[Instructions for the task]:
Which lines below contain "method"? Pull them out.

(Data records)
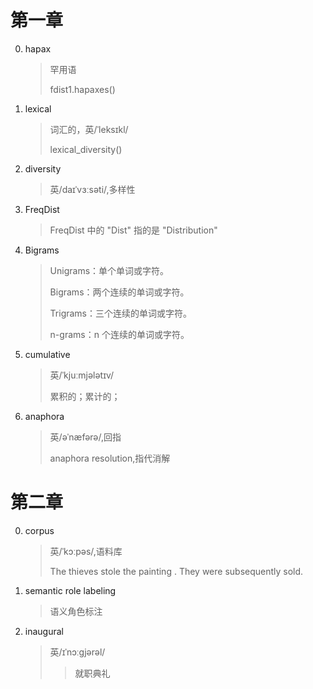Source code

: # 第一章
0. hapax
   >罕用语
   >
   >fdist1.hapaxes()
0. lexical
   >词汇的，英/ˈleksɪkl/
   >
   >lexical_diversity()
0. diversity
   >英/daɪˈvɜːsəti/,多样性
0. FreqDist
   >FreqDist 中的 "Dist" 指的是 "Distribution"
0. Bigrams
   > Unigrams：单个单词或字符。
   > 
   > Bigrams：两个连续的单词或字符。
   > 
   > Trigrams：三个连续的单词或字符。
   > 
   > n-grams：n 个连续的单词或字符。
0. cumulative
   > 英/ˈkjuːmjələtɪv/
   > 
   > 累积的；累计的；
0. anaphora
   > 英/əˈnæfərə/,回指
   > 
   > anaphora resolution,指代消解
   >

# 第二章
0. corpus
   >英/ˈkɔːpəs/,语料库
   > 
   > The thieves stole the painting . They were subsequently sold.
0. semantic role labeling
   >语义角色标注
0. inaugural
   >英/ɪˈnɔːɡjərəl/
   >>就职典礼
   
  

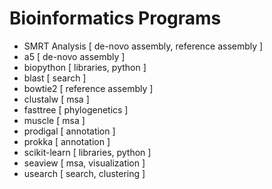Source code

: # Bioinformatics Programs


- SMRT Analysis [ de-novo assembly, reference assembly ]
- a5 [ de-novo assembly ]
- biopython [ libraries, python ]
- blast [ search ]
- bowtie2 [ reference assembly ]
- clustalw [ msa ]
- fasttree [ phylogenetics ]
- muscle [ msa ]
- prodigal [ annotation ]
- prokka [ annotation ]
- scikit-learn [ libraries, python ]
- seaview [ msa, visualization ]
- usearch [ search, clustering ]
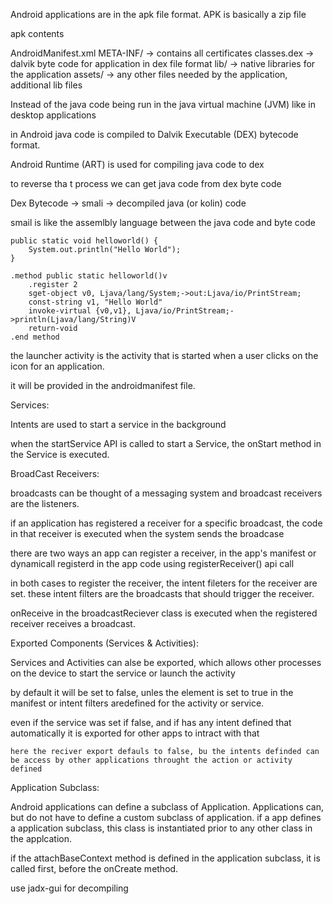 Android applications are in the apk file format. 
APK is basically a zip file

apk contents

AndroidManifest.xml
META-INF/ -> contains all certificates
classes.dex -> dalvik byte code for application in dex file format
lib/ -> native libraries for the application
assets/ -> any other files needed by the application, additional lib files

Instead of the java code being run in the java virtual machine (JVM) like in desktop applications

in Android java code is compiled to Dalvik Executable (DEX) bytecode format.

Android Runtime (ART) is used for compiling java code to dex

to reverse tha t process we can get java code from dex byte code

Dex Bytecode -> smali -> decompiled java (or kolin) code

smail is like the assemlbly language between the java code and byte code

	public static void helloworld() {
		System.out.println("Hello World");
	}

	.method public static helloworld()v
		.register 2
		sget-object v0, Ljava/lang/System;->out:Ljava/io/PrintStream;
		const-string v1, "Hello World"
		invoke-virtual {v0,v1}, Ljava/io/PrintStream;->println(Ljava/lang/String)V
		return-void
	.end method


the launcher activity is the activity that is started when a user clicks on the icon for an application.

it will be provided in the androidmanifest file.

Services:

Intents are used to start a service in the background

when the startService API is called to start a Service, the onStart method in the Service is executed.

BroadCast Receivers:

broadcasts can be thought of a messaging system and broadcast receivers are the listeners.

if an application has registered a receiver for a specific broadcast, the code in that receiver is executed when the system sends the broadcase

there are two ways an app can register a receiver, in the app's manifest or dynamicall registerd in the app code using registerReceiver() api call

in both cases to register the receiver, the intent fileters for the receiver are set.
these intent filters are the broadcasts that should trigger the receiver.

onReceive in the broadcastReciever class is executed when the registered receiver receives a broadcast.

Exported Components (Services & Activities):

Services and Activities can alse be exported, which allows other processes on the device to start the service or launch the activity

by default it will be set to false, unles the element is set to true in the manifest or intent filters aredefined for the activity or service.

<service android:name=".exportedservice" android:exported="true" />
<activity android:name=".exportedactivity" android:exported="true" />

even if the service was set if false, and if has any intent defined that automatically it is exported for other apps to intract with that

<receiver android:name="com.adups.fota.sysoper.TaskReceiver">
            <intent-filter>
                <action android:name="android.net.conn.CONNECTIVITY_CHANGE"/>
                <action android:name="android.intent.action.ACTION_POWER_CONNECTED"/>
            </intent-filter>
	
	here the reciver export defauls to false, bu the intents definded can be access by other applications throught the action or activity defined
	

Application Subclass:

Android applications can define a subclass of Application.
Applications can, but do not have to define a custom subclass of application.
if a app defines a application subclass, this class is instantiated prior to any other class in the applcation.

if the attachBaseContext method is defined in the application subclass, it is called first, before the onCreate method.

use jadx-gui for decompiling


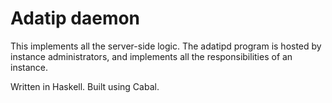 # Adatip daemon

This implements all the server-side logic.
The adatipd program is hosted by instance administrators,
and implements all the responsibilities of an instance.

Written in Haskell.
Built using Cabal.
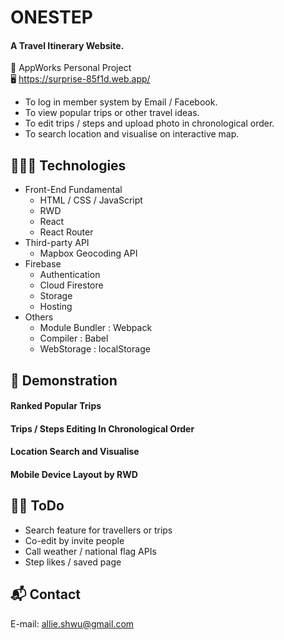 # ONESTEP
#### A Travel Itinerary Website.
  
🏫  AppWorks Personal Project  
🖥  https://surprise-85f1d.web.app/
  
  
* To log in member system by Email / Facebook.  
* To view popular trips or other travel ideas. 
* To edit trips / steps and upload photo in chronological order. 
* To search location and visualise on interactive map.  
  
  
## 👩🏻‍💻 Technologies
  
* Front-End Fundamental
  * HTML / CSS / JavaScript
  * RWD
  * React
  * React Router
* Third-party API
  * Mapbox Geocoding API  
* Firebase
  * Authentication
  * Cloud Firestore
  * Storage
  * Hosting
* Others
  * Module Bundler : Webpack
  * Compiler : Babel
  * WebStorage : localStorage  
  
  
## 👀 Demonstration
    
#### Ranked Popular Trips  
  
#### Trips / Steps Editing In Chronological Order
  
#### Location Search and Visualise 

#### Mobile Device Layout by RWD
  
  
## 💪🏼 ToDo

* Search feature for travellers or trips
* Co-edit by invite people 
* Call weather / national flag APIs
* Step likes / saved page


## 📬 Contact
E-mail: allie.shwu@gmail.com 


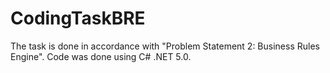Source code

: ﻿# CodingTaskBRE
The task is done in accordance with "Problem Statement 2: Business Rules Engine". 
Code was done using C# .NET 5.0.
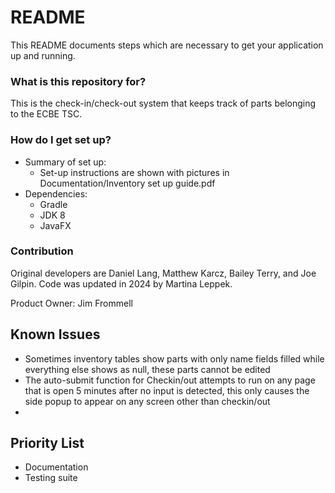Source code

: # README #

This README documents steps which are necessary to get your application up and running.

### What is this repository for? ###

This is the check-in/check-out system that keeps track of parts belonging to the ECBE TSC.

### How do I get set up? ###

* Summary of set up:
  * Set-up instructions are shown with pictures in Documentation/Inventory set up guide.pdf
* Dependencies:
  * Gradle
  * JDK 8
  * JavaFX

### Contribution ###

Original developers are Daniel Lang, Matthew Karcz, Bailey Terry, and Joe Gilpin. Code was updated in 2024 by Martina Leppek.

Product Owner: Jim Frommell

## Known Issues ##
* Sometimes inventory tables show parts with only name fields filled while everything else shows as null, these parts cannot be edited
* The auto-submit function for Checkin/out attempts to run on any page that is open 5 minutes after no input is detected, this only causes the side popup to appear on any screen other than checkin/out
* 

## Priority List ##
* Documentation
* Testing suite
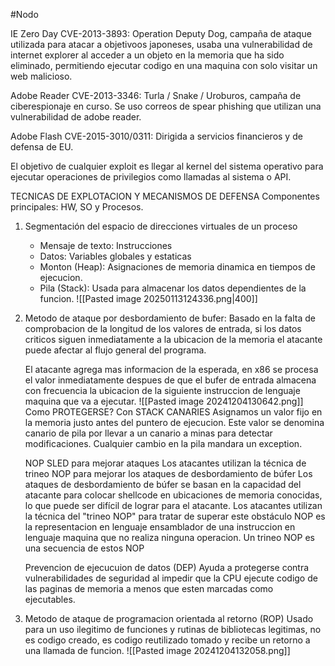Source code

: #Nodo

IE Zero Day CVE-2013-3893: Operation Deputy Dog, campaña de ataque utilizada para atacar a objetivoos japoneses, usaba una vulnerabilidad de internet explorer al acceder a un objeto en la memoria que ha sido eliminado, permitiendo ejecutar codigo en una maquina con solo visitar un web malicioso.

Adobe Reader CVE-2013-3346: Turla / Snake / Uroburos, campaña de ciberespionaje en curso. Se uso correos de spear phishing que utilizan una vulnerabilidad de adobe reader.

Adobe Flash CVE-2015-3010/0311: Dirigida a servicios financieros y de defensa de EU.

El objetivo de cualquier exploit es llegar al kernel del sistema operativo para ejecutar operaciones de privilegios como llamadas al sistema o API.


TECNICAS DE EXPLOTACION Y MECANISMOS DE DEFENSA
	Componentes principales: HW, SO y Procesos.
1. Segmentación del espacio de direcciones virtuales de un proceso
	- Mensaje de texto: Instrucciones
	- Datos: Variables globales y estaticas
	- Monton (Heap): Asignaciones de memoria dinamica en tiempos de ejecucion.
	- Pila (Stack): Usada para almacenar los datos dependientes de la funcion.
	  ![[Pasted image 20250113124336.png|400]]

2. Metodo de ataque por desbordamiento de bufer: Basado en la falta de comprobacion de la longitud de los valores de entrada, si los datos criticos siguen inmediatamente a la ubicacion de la memoria el atacante puede afectar al flujo general del programa.
   
   El atacante agrega mas informacion de la esperada, en x86 se procesa el valor inmediatamente despues de que el bufer de entrada almacena con frecuencia la ubicacion de la siguiente instruccion de lenguaje maquina que va a ejecutar.
    ![[Pasted image 20241204130642.png]]
   Como PROTEGERSE? Con STACK CANARIES
   Asignamos un valor fijo en la memoria justo antes del puntero de ejecucion. Este valor se denomina canario de pila por llevar a un canario a minas para detectar modificaciones. Cualquier cambio en la pila mandara un exception.
   
   NOP SLED para mejorar ataques
   Los atacantes utilizan la técnica de trineo NOP para mejorar los ataques de desbordamiento de búfer
   Los ataques de desbordamiento de búfer se basan en la capacidad del atacante para colocar shellcode en ubicaciones de memoria conocidas, lo que puede ser difícil de lograr para el atacante. Los atacantes utilizan la técnica del "trineo NOP" para tratar de superar este obstáculo
   NOP es la representacion en lenguaje ensamblador de una instruccion en lenguaje maquina que no realiza ninguna operacion. Un trineo NOP es una secuencia de estos NOP
   
   
   Prevencion de ejecucuion de datos (DEP)
   Ayuda a protegerse contra vulnerabilidades de seguridad al impedir que la CPU ejecute codigo de las paginas de memoria a menos que esten marcadas como ejecutables.

3. Metodo de ataque de programacion orientada al retorno (ROP)
   Usado para un uso ilegitimo de funciones y rutinas de bibliotecas legitimas, no es codigo creado, es codigo reutilizado tomado y recibe un retorno a una llamada de funcion.
    ![[Pasted image 20241204132058.png]]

[Your response]:
	.method public static helloworld()v
	.end method
when the startService API is called to start a Service, the onStart method in the Service is executed.
if the attachBaseContext method is defined in the application subclass, it is called first, before the onCreate method.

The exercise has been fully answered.